Blackbird Theatre
Don Juan adapted by John Wright

Dates and Venue 26 December 2012 – 26 January 2013, Tue-Sat at 8pm (Sun matinees 2pm) | The Cultch, 1895 Venables Street

Don Juan – Peter Jorgensen Sganarelle – Simon Webb Charlotte – Pippa Mackie Pierrot – Sebastien Archibald Don Elvira, Mathurine – Barbara Kozicki Herr Gusmann – Ted Cole

Reviewer Stephanie Johnston

Moliere’s tale of Don Juan has been reproduced in many forms. In Vancouver, it takes the stage under the direction of John Wright’s adaptation. Don Juan is supported by his moral compass and servant, Sganarelle. Don Juan is the tale of a rogue Casanova who hopes to never see any consequences for his promiscuous and incredulous behaviour.

The main theme of the play is evident. Don Juan (Peter Jorgensen) seems a bit hesitant in the role but pulls it off effortlessly. His ego and voice become amplified with synchronized samurai sword-fighting and singing duets with prospective wives and with his right hand man.

By the second act, his previous wife Don Elvira (Barbara Kozicki) is unable to convince him to seek either forgiveness or go to hell. Three Stooges’ familiar physical comedy, coupled with two brothers on horse in a costume, provided a lot of audience entertainment.

In the second act, we also encounter Charlotte and Pierrot, who are very strong minor characters. Charlotte (Pippa Mackie) and Pierrot (Sebastien Archibald) are able to engage balcony members and provide clever use of the stage. Both actors are very confident in their roles. Their accents and costumes make the scene a nice contrast between Don Juan trying to justify his promiscuous nature to his slave.

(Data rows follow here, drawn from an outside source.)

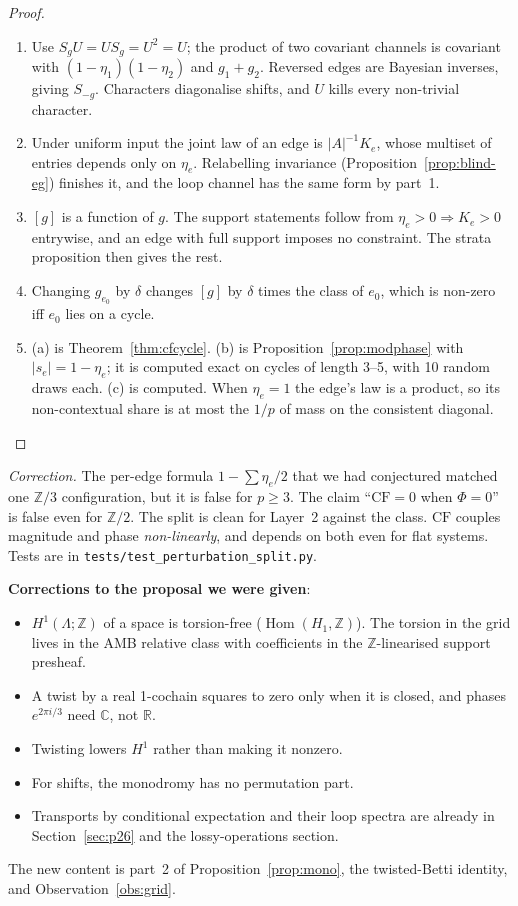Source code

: \documentclass[11pt]{article}
\theoremstyle{definition}
\theoremstyle{remark}
\newcommand{\Z}{\mathbb{Z}}
\newcommand{\R}{\mathbb{R}}
\newcommand{\CF}{\mathrm{CF}}
\begin{document}
\begin{proof}
\begin{enumerate}
  \item Use $S_gU=US_g=U^2=U$; the product of two covariant channels is covariant with $(1-\eta_1)(1-\eta_2)$ and $g_1+g_2$. Reversed edges are Bayesian inverses, giving $S_{-g}$. Characters diagonalise shifts, and $U$ kills every non-trivial character.
  \item Under uniform input the joint law of an edge is $|A|^{-1}K_e$, whose multiset of entries depends only on $\eta_e$. Relabelling invariance (Proposition~\ref{prop:blind-eg}) finishes it, and the loop channel has the same form by part~1.
  \item $[g]$ is a function of $g$. The support statements follow from $\eta_e>0\Rightarrow K_e>0$ entrywise, and an edge with full support imposes no constraint. The strata proposition then gives the rest.
  \item Changing $g_{e_0}$ by $\delta$ changes $[g]$ by $\delta$ times the class of $e_0$, which is non-zero iff $e_0$ lies on a cycle.
  \item (a) is Theorem~\ref{thm:cfcycle}. (b) is Proposition~\ref{prop:modphase} with $|s_e|=1-\eta_e$; it is computed exact on cycles of length 3--5, with 10 random draws each. (c) is computed. When $\eta_e=1$ the edge's law is a product, so its non-contextual share is at most the $1/p$ of mass on the consistent diagonal.
\end{enumerate}
\end{proof}
\noindent\emph{Correction.} The per-edge formula $1-\sum\eta_e/2$ that we had conjectured matched one $\Z/3$ configuration, but it is false for $p\ge3$. The claim ``$\CF=0$ when $\Phi=0$'' is false even for $\Z/2$. The split is clean for Layer~2 against the class. $\CF$ couples magnitude and phase \emph{non-linearly}, and depends on both even for flat systems. Tests are in \texttt{tests/test\_perturbation\_split.py}.

\noindent\textbf{Corrections to the proposal we were given}:
\begin{itemize}
  \item $H^1(\Lambda;\Z)$ of a space is torsion-free ($\operatorname{Hom}(H_1,\Z)$). The torsion in the grid lives in the AMB relative class with coefficients in the $\Z$-linearised support presheaf.
  \item A twist by a real 1-cochain squares to zero only when it is closed, and phases $e^{2\pi i/3}$ need $\mathbb C$, not $\R$.
  \item Twisting lowers $H^1$ rather than making it nonzero.
  \item For shifts, the monodromy has no permutation part.
  \item Transports by conditional expectation and their loop spectra are already in Section~\ref{sec:p26} and the lossy-operations section.
\end{itemize}
The new content is part~2 of Proposition~\ref{prop:mono}, the twisted-Betti identity, and Observation~\ref{obs:grid}.
\end{document}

Pierrot, heart-broken and a bit perturbed by this, stands up and tries to convince Charlotte otherwise: that Don Juan has done nothing to win her heart and it might be misleading. Charlotte then meets with Mathurine (Barbara Kozicki) and finds out they are both to wed Don Juan. This becomes complicated and a great source of entertainment. Sgnarelle tries again unsuccessfully to be some sort of moral guidance towards the women involved.

Both Don Juan and Sganarelle leave to disguise themselves as a doctor and as a poor man, in hopes to remedy their multiple wives. Despite the rogue nature of Don Juan, they stumble upon the grave of the Commander that the Casanova had killed.

In the final scene, Don Juan finds that his culminating deeds catch up with him as he must face the perils of hell. This was expected, as it would be unlikely to have Don Juan repent from all his sins, but the subtext is a bit unclear.

Understanding that Moliere was from an era of monogamy, it begs to question where the lines of polyamory lie? Do polyamorous individuals expect to end up judged by only Saint Peter? Or is heaven only reserved for monogamist creatures? The very last moments on stage leave the audience questioning whether this was the message intended or not. Then, sadly, we see Sganarelle throwing himself on the ground and demanding payment only to refuse it shortly after.

With an array of creative costumes and strong acting, the play is a nice adaptation from the original story. The visual effects were compelling, and the overall performance was well received by the audience. Moliere would have been pleased!